> [Task statement]: An exact reproduction of the lines below, from the first through the one with "- a maximum rent of $5,000", is the whole answer; pictures have no place in it.

[Opening Data for this exercise section]

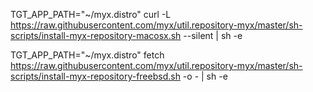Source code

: 

TGT_APP_PATH="~/myx.distro" curl -L https://raw.githubusercontent.com/myx/util.repository-myx/master/sh-scripts/install-myx-repository-macosx.sh --silent | sh -e


TGT_APP_PATH="~/myx.distro" fetch https://raw.githubusercontent.com/myx/util.repository-myx/master/sh-scripts/install-myx-repository-freebsd.sh -o - | sh -e

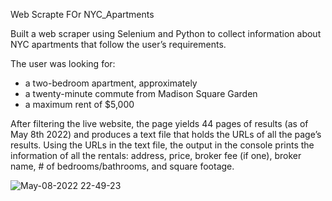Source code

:  Web Scrapte FOr NYC_Apartments

Built a web scraper using Selenium and Python to collect information about NYC apartments that follow the user’s requirements. 

The user was looking for:
- a two-bedroom apartment, approximately 
- a twenty-minute commute from Madison Square Garden
- a maximum rent of $5,000

After filtering the live website, the page yields 44 pages of results (as of May 8th 2022) and produces a text file that holds the URLs of all the page’s results. Using the URLs in the text file, the output in the console prints the information of all the rentals: address, price, broker fee (if one), broker name, # of bedrooms/bathrooms, and square footage.


![May-08-2022 22-49-23](https://user-images.githubusercontent.com/105135433/167406668-295bfbb4-6215-439a-953f-6f53b3878d21.gif)
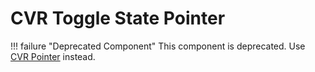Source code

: # CVR Toggle State Pointer <div class="whitelisted" data-list=""></div>

!!! failure "Deprecated Component"
    This component is deprecated. Use [CVR Pointer](cvr-pointer.md) instead.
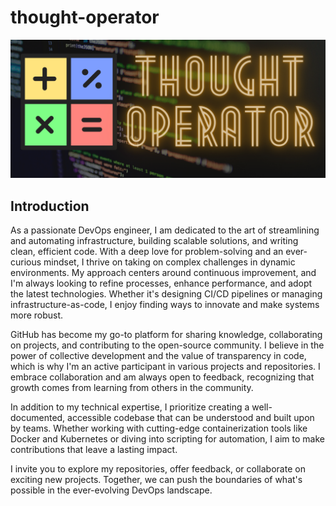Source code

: # thought-operator

![thought-operator](https://github.com/thought-operator/thought-operator/blob/7019a27d358d08ea4a04fbf70d27eaf28609e70b/thoughtoperator.png?raw=true)

## Introduction

As a passionate DevOps engineer, I am dedicated to the art of streamlining and automating infrastructure, building scalable solutions, and writing clean, efficient code. With a deep love for problem-solving and an ever-curious mindset, I thrive on taking on complex challenges in dynamic environments. My approach centers around continuous improvement, and I'm always looking to refine processes, enhance performance, and adopt the latest technologies. Whether it's designing CI/CD pipelines or managing infrastructure-as-code, I enjoy finding ways to innovate and make systems more robust.

GitHub has become my go-to platform for sharing knowledge, collaborating on projects, and contributing to the open-source community. I believe in the power of collective development and the value of transparency in code, which is why I'm an active participant in various projects and repositories. I embrace collaboration and am always open to feedback, recognizing that growth comes from learning from others in the community. 

In addition to my technical expertise, I prioritize creating a well-documented, accessible codebase that can be understood and built upon by teams. Whether working with cutting-edge containerization tools like Docker and Kubernetes or diving into scripting for automation, I aim to make contributions that leave a lasting impact.

I invite you to explore my repositories, offer feedback, or collaborate on exciting new projects. Together, we can push the boundaries of what's possible in the ever-evolving DevOps landscape.
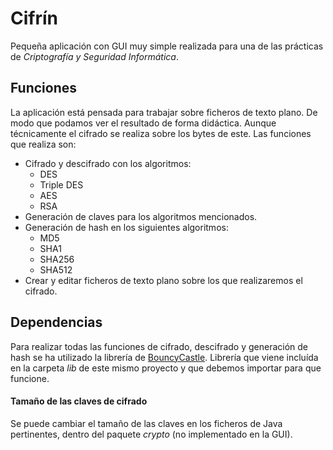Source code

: # Cifrín
Pequeña aplicación con GUI muy simple realizada para una de las prácticas de *Criptografía y Seguridad Informática*.

## Funciones
La aplicación está pensada para trabajar sobre ficheros de texto plano. De modo que podamos ver el resultado de forma didáctica. Aunque técnicamente el cifrado se realiza sobre los bytes de este. Las funciones que realiza son:
* Cifrado y descifrado con los algoritmos:
  * DES
  * Triple DES
  * AES
  * RSA
* Generación de claves para los algoritmos mencionados.
* Generación de hash en los siguientes algoritmos:
  * MD5
  * SHA1
  * SHA256
  * SHA512
* Crear y editar ficheros de texto plano sobre los que realizaremos el cifrado.

## Dependencias
Para realizar todas las funciones de cifrado, descifrado y generación de hash se ha utilizado la librería de [BouncyCastle](https://www.bouncycastle.org/latest_releases.html). Librería que viene incluída en la carpeta *lib* de este mismo proyecto y que debemos importar para que funcione.

#### Tamaño de las claves de cifrado
Se puede cambiar el tamaño de las claves en los ficheros de Java pertinentes, dentro del paquete *crypto* (no implementado en la GUI).
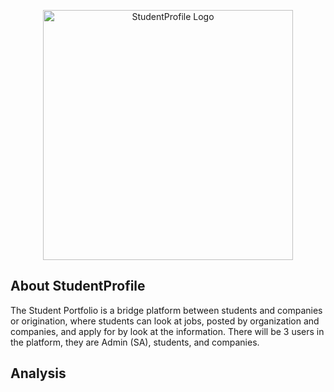 <p align="center"><img src=" " width="400" alt="StudentProfile Logo"></a></p>

<p align="center">


</p>

## About StudentProfile

The Student Portfolio is a bridge platform between students and companies or origination, where students can look at jobs, posted by organization and companies, and apply for by look at the information. There will be 3 users in the platform, they are Admin (SA), students, and companies. 


## Analysis

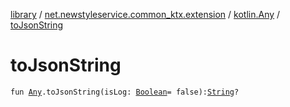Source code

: [library](../../index.md) / [net.newstyleservice.common_ktx.extension](../index.md) / [kotlin.Any](index.md) / [toJsonString](./to-json-string.md)

# toJsonString

`fun `[`Any`](https://kotlinlang.org/api/latest/jvm/stdlib/kotlin/-any/index.html)`.toJsonString(isLog: `[`Boolean`](https://kotlinlang.org/api/latest/jvm/stdlib/kotlin/-boolean/index.html)` = false): `[`String`](https://kotlinlang.org/api/latest/jvm/stdlib/kotlin/-string/index.html)`?`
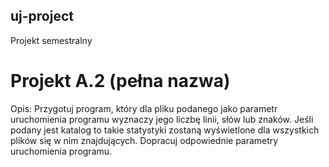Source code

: ## uj-project
Projekt semestralny
# Projekt A.2 (pełna nazwa)
Opis:
Przygotuj program, który dla pliku podanego jako parametr uruchomienia programu wyznaczy jego liczbę linii, słów lub znaków. Jeśli podany jest katalog to takie statystyki zostaną wyświetlone dla wszystkich plików się w nim znajdujących. Dopracuj odpowiednie parametry uruchomienia programu.
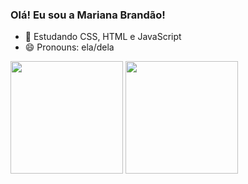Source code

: ### Olá! Eu sou a Mariana Brandão!

- 🌱 Estudando CSS, HTML e JavaScript
- 😄 Pronouns: ela/dela

<div>
  <img height=180em src="https://github-readme-stats.vercel.app/api?username=marianabrgn&show_icons=true&theme=radical">
  <img height=180em src="https://github-readme-stats.vercel.app/api/top-langs/?username=marianabrgn&layout=compact&theme=radical">
</div>
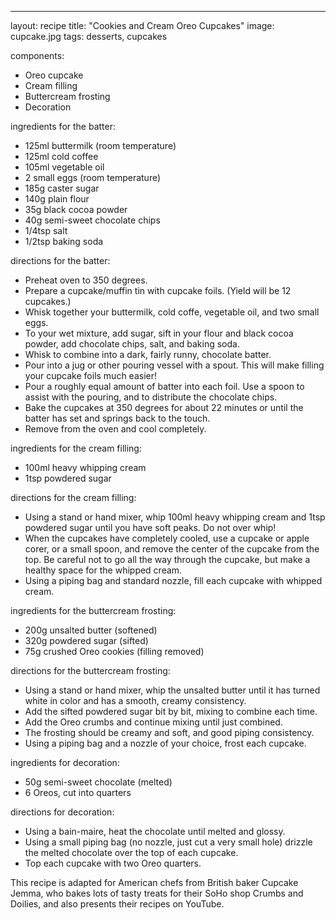 ---

layout: recipe
title: "Cookies and Cream Oreo Cupcakes"
image: cupcake.jpg
tags: desserts, cupcakes

components:
- Oreo cupcake
- Cream filling
- Buttercream frosting
- Decoration

ingredients for the batter:
- 125ml buttermilk (room temperature)
- 125ml cold coffee
- 105ml vegetable oil
- 2 small eggs (room temperature)
- 185g caster sugar
- 140g plain flour
- 35g black cocoa powder
- 40g semi-sweet chocolate chips
- 1/4tsp salt
- 1/2tsp baking soda

directions for the batter:
- Preheat oven to 350 degrees.
- Prepare a cupcake/muffin tin with cupcake foils. (Yield will be 12 cupcakes.)
- Whisk together your buttermilk, cold coffe, vegetable oil, and two small eggs.
- To your wet mixture, add sugar, sift in your flour and black cocoa powder, add chocolate chips, salt, and baking soda.
- Whisk to combine into a dark, fairly runny, chocolate batter.
- Pour into a jug or other pouring vessel with a spout. This will make filling your cupcake foils much easier!
- Pour a roughly equal amount of batter into each foil. Use a spoon to assist with the pouring, and to distribute the chocolate chips.
- Bake the cupcakes at 350 degrees for about 22 minutes or until the batter has set and springs back to the touch.
- Remove from the oven and cool completely.

ingredients for the cream filling:
- 100ml heavy whipping cream
- 1tsp powdered sugar

directions for the cream filling:
- Using a stand or hand mixer, whip 100ml heavy whipping cream and 1tsp powdered sugar until you have soft peaks. Do not over whip!
- When the cupcakes have completely cooled, use a cupcake or apple corer, or a small spoon, and remove the center of the cupcake from the top. Be careful not to go all the way through the cupcake, but make a healthy space for the whipped cream.
- Using a piping bag and standard nozzle, fill each cupcake with whipped cream.

ingredients for the buttercream frosting:
- 200g unsalted butter (softened)
- 320g powdered sugar (sifted)
- 75g crushed Oreo cookies (filling removed)

directions for the buttercream frosting:
- Using a stand or hand mixer, whip the unsalted butter until it has turned white in color and has a smooth, creamy consistency.
- Add the sifted powdered sugar bit by bit, mixing to combine each time.
- Add the Oreo crumbs and continue mixing until just combined.
- The frosting should be creamy and soft, and good piping consistency.
- Using a piping bag and a nozzle of your choice, frost each cupcake.

ingredients for decoration:
- 50g semi-sweet chocolate (melted)
- 6 Oreos, cut into quarters

directions for decoration:
- Using a bain-maire, heat the chocolate until melted and glossy.
- Using a small piping bag (no nozzle, just cut a very small hole) drizzle the melted chocolate over the top of each cupcake.
- Top each cupcake with two Oreo quarters.

This recipe is adapted for American chefs from British baker Cupcake Jemma, who bakes lots of tasty treats for their SoHo shop Crumbs and Doilies, and also presents their recipes on YouTube.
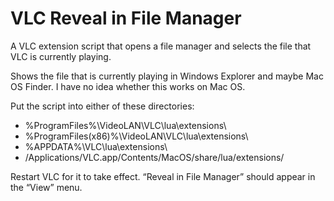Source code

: # VLC Reveal in File Manager

A VLC extension script that opens a file manager and selects the file that VLC is currently playing.

Shows the file that is currently playing in
Windows Explorer and maybe Mac OS Finder.
I have no idea whether this works on Mac OS.

Put the script into either of these directories:
* %ProgramFiles%\VideoLAN\VLC\lua\extensions\
* %ProgramFiles(x86)%\VideoLAN\VLC\lua\extensions\
* %APPDATA%\VLC\lua\extensions\
* /Applications/VLC.app/Contents/MacOS/share/lua/extensions/

Restart VLC for it to take effect.
“Reveal in File Manager” should appear in the “View” menu.
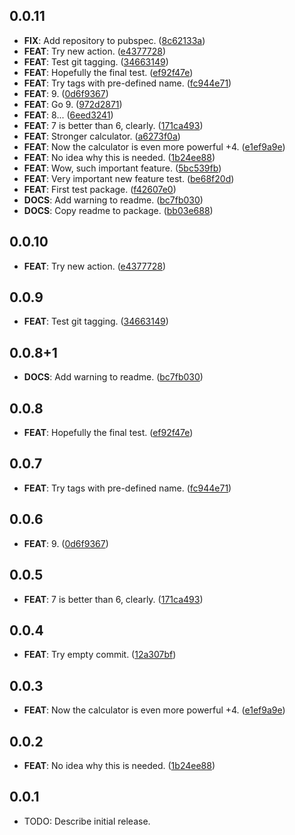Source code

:## 0.0.11

 - **FIX**: Add repository to pubspec. ([8c62133a](https://github.com/spydon/melos-action-test/commit/8c62133a51288084d2ff806fb85147fa8eb64f55))
 - **FEAT**: Try new action. ([e4377728](https://github.com/spydon/melos-action-test/commit/e437772872f88e4df82f7e9f6993895eecbecaa9))
 - **FEAT**: Test git tagging. ([34663149](https://github.com/spydon/melos-action-test/commit/34663149704fa5e3011087974c43f9cf9dadda76))
 - **FEAT**: Hopefully the final test. ([ef92f47e](https://github.com/spydon/melos-action-test/commit/ef92f47e928c0fa1ede384daefa2f582a837c49c))
 - **FEAT**: Try tags with pre-defined name. ([fc944e71](https://github.com/spydon/melos-action-test/commit/fc944e71c52785d40a07ef1a78b7346ff5fa962d))
 - **FEAT**: 9. ([0d6f9367](https://github.com/spydon/melos-action-test/commit/0d6f93670955e88f36b70b72030b8fbfcb79b423))
 - **FEAT**: Go 9. ([972d2871](https://github.com/spydon/melos-action-test/commit/972d287188476eb5a4d89c544bfce481c283e3ad))
 - **FEAT**: 8... ([6eed3241](https://github.com/spydon/melos-action-test/commit/6eed3241c4eb8e6492a5ba84f256e0799c0a682d))
 - **FEAT**: 7 is better than 6, clearly. ([171ca493](https://github.com/spydon/melos-action-test/commit/171ca4938f347d733594b96a93ffd3ae1ec46eb1))
 - **FEAT**: Stronger calculator. ([a6273f0a](https://github.com/spydon/melos-action-test/commit/a6273f0a9969f27b6a41775e323a37c3b1f3c504))
 - **FEAT**: Now the calculator is even more powerful +4. ([e1ef9a9e](https://github.com/spydon/melos-action-test/commit/e1ef9a9e4d0e6fb276ba91b1716a1475d98ea687))
 - **FEAT**: No idea why this is needed. ([1b24ee88](https://github.com/spydon/melos-action-test/commit/1b24ee8829a47ce3265b33fa4dcacf4d808f0198))
 - **FEAT**: Wow, such important feature. ([5bc539fb](https://github.com/spydon/melos-action-test/commit/5bc539fb515d4c7f3719799a122bc321cc5747ca))
 - **FEAT**: Very important new feature test. ([be68f20d](https://github.com/spydon/melos-action-test/commit/be68f20ddb8f2290143b6285f9a896c55050235f))
 - **FEAT**: First test package. ([f42607e0](https://github.com/spydon/melos-action-test/commit/f42607e0434e24d9f60501534650df2bc19a3130))
 - **DOCS**: Add warning to readme. ([bc7fb030](https://github.com/spydon/melos-action-test/commit/bc7fb030c0db69b62869b7d25b6255dbf3dd65b1))
 - **DOCS**: Copy readme to package. ([bb03e688](https://github.com/spydon/melos-action-test/commit/bb03e688db377e0a6be921ce1485a643f1662f60))

## 0.0.10

 - **FEAT**: Try new action. ([e4377728](https://github.com/spydon/melos-action-test/commit/e437772872f88e4df82f7e9f6993895eecbecaa9))

## 0.0.9

 - **FEAT**: Test git tagging. ([34663149](https://github.com/spydon/melos-action-test/commit/34663149704fa5e3011087974c43f9cf9dadda76))

## 0.0.8+1

 - **DOCS**: Add warning to readme. ([bc7fb030](https://github.com/spydon/melos-action-test/commit/bc7fb030c0db69b62869b7d25b6255dbf3dd65b1))

## 0.0.8

 - **FEAT**: Hopefully the final test. ([ef92f47e](https://github.com/spydon/melos-action-test/commit/ef92f47e928c0fa1ede384daefa2f582a837c49c))

## 0.0.7

 - **FEAT**: Try tags with pre-defined name. ([fc944e71](https://github.com/spydon/melos-action-test/commit/fc944e71c52785d40a07ef1a78b7346ff5fa962d))

## 0.0.6

 - **FEAT**: 9. ([0d6f9367](https://github.com/spydon/melos-action-test/commit/0d6f93670955e88f36b70b72030b8fbfcb79b423))

## 0.0.5

 - **FEAT**: 7 is better than 6, clearly. ([171ca493](https://github.com/spydon/melos-action-test/commit/171ca4938f347d733594b96a93ffd3ae1ec46eb1))

## 0.0.4

 - **FEAT**: Try empty commit. ([12a307bf](https://github.com/spydon/melos-action-test/commit/12a307bfab04332ef116ed1930a0bb9cfdee7be1))

## 0.0.3

 - **FEAT**: Now the calculator is even more powerful +4. ([e1ef9a9e](https://github.com/spydon/melos-action-test/commit/e1ef9a9e4d0e6fb276ba91b1716a1475d98ea687))

## 0.0.2

 - **FEAT**: No idea why this is needed. ([1b24ee88](https://github.com/spydon/melos-action-test/commit/1b24ee8829a47ce3265b33fa4dcacf4d808f0198))

## 0.0.1

* TODO: Describe initial release.
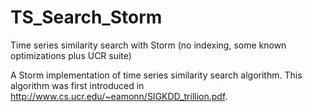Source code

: # TS_Search_Storm
Time series similarity search with Storm (no indexing, some known optimizations plus UCR suite)

A Storm implementation of time series similarity search algorithm.
This algorithm was first introduced in http://www.cs.ucr.edu/~eamonn/SIGKDD_trillion.pdf.
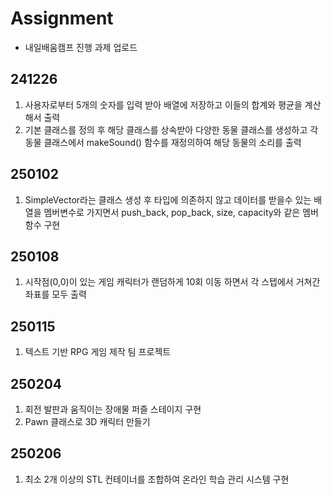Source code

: # Assignment

- 내일배움캠프 진행 과제 업로드

## 241226
1. 사용자로부터 5개의 숫자를 입력 받아 배열에 저장하고 이들의 합계와 평균을 계산해서 출력
2. 기본 클래스를 정의 후 해당 클래스를 상속받아 다양한 동물 클래스를 생성하고 각 동물 클래스에서 makeSound() 함수를 재정의하여 해당 동물의 소리를 출력

## 250102
1. SimpleVector라는 클래스 생성 후 타입에 의존하지 않고 데이터를 받을수 있는 배열을 멤버변수로 가지면서 push_back, pop_back, size, capacity와 같은 멤버함수 구현

## 250108
1. 시작점(0,0)이 있는 게임 캐릭터가 랜덤하게 10회 이동 하면서 각 스텝에서 거쳐간 좌표를 모두 출력

## 250115
1. 텍스트 기반 RPG 게임 제작 팀 프로젝트

## 250204
1. 회전 발판과 움직이는 장애물 퍼즐 스테이지 구현
2. Pawn 클래스로 3D 캐릭터 만들기

## 250206
1. 최소 2개 이상의 STL 컨테이너를 조합하여 온라인 학습 관리 시스템 구현
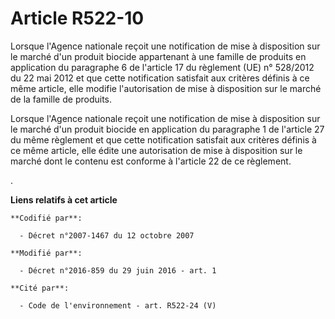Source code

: # Article R522-10

Lorsque l'Agence nationale reçoit une notification de mise à disposition sur le marché d'un produit biocide appartenant à une
famille de produits en application du paragraphe 6 de l'article 17 du règlement (UE) n° 528/2012 du 22 mai 2012 et que cette
notification satisfait aux critères définis à ce même article, elle modifie l'autorisation de mise à disposition sur le
marché de la famille de produits.

Lorsque l'Agence nationale reçoit une notification de mise à disposition sur le marché d'un produit biocide en application du
paragraphe 1 de l'article 27 du même règlement et que cette notification satisfait aux critères définis à ce même article,
elle édite une autorisation de mise à disposition sur le marché dont le contenu est conforme à l'article 22 de ce règlement.

.

**Liens relatifs à cet article**

	**Codifié par**:

	  - Décret n°2007-1467 du 12 octobre 2007

	**Modifié par**:

	  - Décret n°2016-859 du 29 juin 2016 - art. 1

	**Cité par**:

	  - Code de l'environnement - art. R522-24 (V)
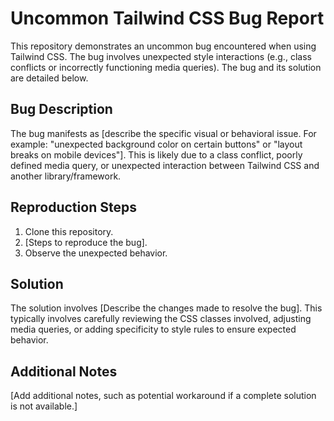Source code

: # Uncommon Tailwind CSS Bug Report

This repository demonstrates an uncommon bug encountered when using Tailwind CSS. The bug involves unexpected style interactions (e.g., class conflicts or incorrectly functioning media queries).  The bug and its solution are detailed below.

## Bug Description

The bug manifests as [describe the specific visual or behavioral issue. For example:  "unexpected background color on certain buttons" or "layout breaks on mobile devices"]. This is likely due to a class conflict, poorly defined media query, or unexpected interaction between Tailwind CSS and another library/framework. 

## Reproduction Steps

1. Clone this repository.
2. [Steps to reproduce the bug].
3. Observe the unexpected behavior.

## Solution

The solution involves [Describe the changes made to resolve the bug].  This typically involves carefully reviewing the CSS classes involved, adjusting media queries, or adding specificity to style rules to ensure expected behavior.

## Additional Notes

[Add additional notes, such as potential workaround if a complete solution is not available.]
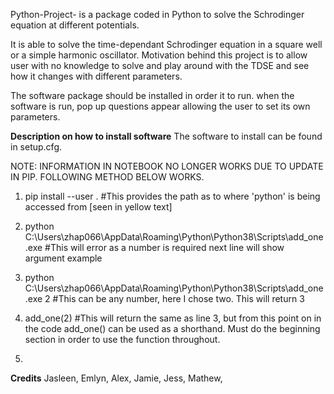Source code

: Python-Project- is a package coded in Python to solve the Schrodinger equation at different potentials.

It is able to solve the time-dependant Schrodinger equation in a square well or a simple harmonic oscillator.
Motivation behind this project is to allow user with no knowledge to solve and play around with the TDSE and see how it changes with different parameters.

The software package should be installed in order it to run.
when the software is run, pop up questions appear allowing the user to set its own parameters.

**Description on how to install software**
The software to install can be found in setup.cfg. 

NOTE: INFORMATION IN NOTEBOOK NO LONGER WORKS DUE TO UPDATE IN PIP. FOLLOWING METHOD BELOW WORKS.

1. pip install --user . #This provides the path as to where 'python' is being accessed from [seen in yellow text]

2. python C:\Users\zhap066\AppData\Roaming\Python\Python38\Scripts\add_one.exe #This will error as a number is required next line will show argument example

3. python C:\Users\zhap066\AppData\Roaming\Python\Python38\Scripts\add_one.exe 2 #This can be any number, here I chose two. This will return 3

4. add_one(2) #This will return the same as line 3, but from this point on in the code add_one() can be used as a shorthand. Must do the beginning section in order to use the function throughout.
5. 

**Credits**
Jasleen, 
Emlyn, 
Alex,
Jamie,
Jess,
Mathew,
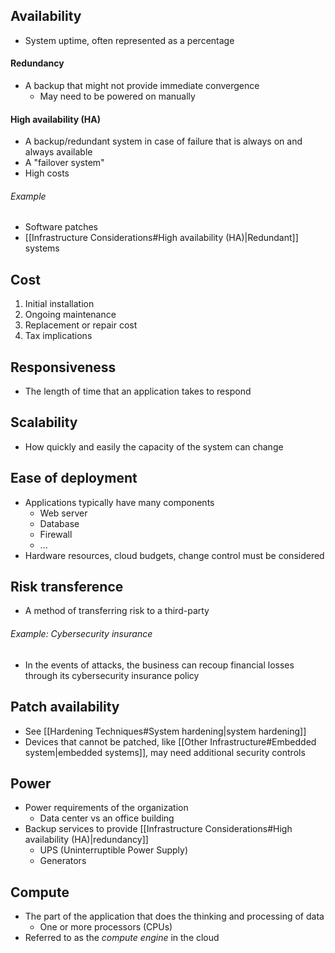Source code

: ## Availability
- System uptime, often represented as a percentage
#### Redundancy
- A backup that might not provide immediate convergence
	- May need to be powered on manually
#### High availability (HA)
- A backup/redundant system in case of failure that is always on and always available
- A "failover system"
- High costs
###### Example
- Software patches
- [[Infrastructure Considerations#High availability (HA)|Redundant]] systems
## Cost
1. Initial installation
2. Ongoing maintenance
3. Replacement or repair cost
4. Tax implications
## Responsiveness
- The length of time that an application takes to respond
## Scalability
- How quickly and easily the capacity of the system can change
## Ease of deployment
- Applications typically have many components
	- Web server
	- Database
	- Firewall
	- ...
- Hardware resources, cloud budgets, change control must be considered
## Risk transference
- A method of transferring risk to a third-party
###### Example: Cybersecurity insurance
- In the events of attacks, the business can recoup financial losses through its cybersecurity insurance policy
## Patch availability
- See [[Hardening Techniques#System hardening|system hardening]]
- Devices that cannot be patched, like [[Other Infrastructure#Embedded system|embedded systems]], may need additional security controls
## Power
- Power requirements of the organization
	- Data center vs an office building
- Backup services to provide [[Infrastructure Considerations#High availability (HA)|redundancy]]
	- UPS (Uninterruptible Power Supply)
	- Generators
## Compute
- The part of the application that does the thinking and processing of data
	- One or more processors (CPUs)
- Referred to as the *compute engine* in the cloud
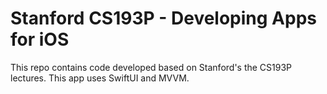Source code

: # Stanford CS193P - Developing Apps for iOS 

This repo contains code developed based on Stanford's the CS193P lectures.
This app uses SwiftUI and MVVM.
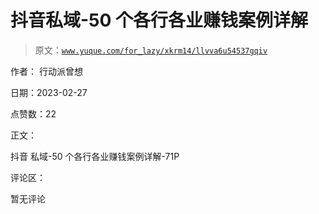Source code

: # 抖音私域-50 个各行各业赚钱案例详解

> 原文：[`www.yuque.com/for_lazy/xkrm14/llvva6u54537gqiv`](https://www.yuque.com/for_lazy/xkrm14/llvva6u54537gqiv)

作者： 行动派曾想 

日期：2023-02-27 

点赞数：22 

正文： 

抖音 私域-50 个各行各业赚钱案例详解-71P 

评论区： 

暂无评论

[Closing Data for this exercise section]

> [Answer box]:
Source code

: 

TGT_APP_PATH="~/myx.distro" curl -L https://raw.githubusercontent.com/myx/util.repository-myx/master/sh-scripts/install-myx-repository-macosx.sh --silent | sh -e


TGT_APP_PATH="~/myx.distro" fetch https://raw.githubusercontent.com/myx/util.repository-myx/master/sh-scripts/install-myx-repository-freebsd.sh -o - | sh -e

Source code

:  Web Scrapte FOr NYC_Apartments

Built a web scraper using Selenium and Python to collect information about NYC apartments that follow the user’s requirements. 

The user was looking for:
- a two-bedroom apartment, approximately 
- a twenty-minute commute from Madison Square Garden
- a maximum rent of $5,000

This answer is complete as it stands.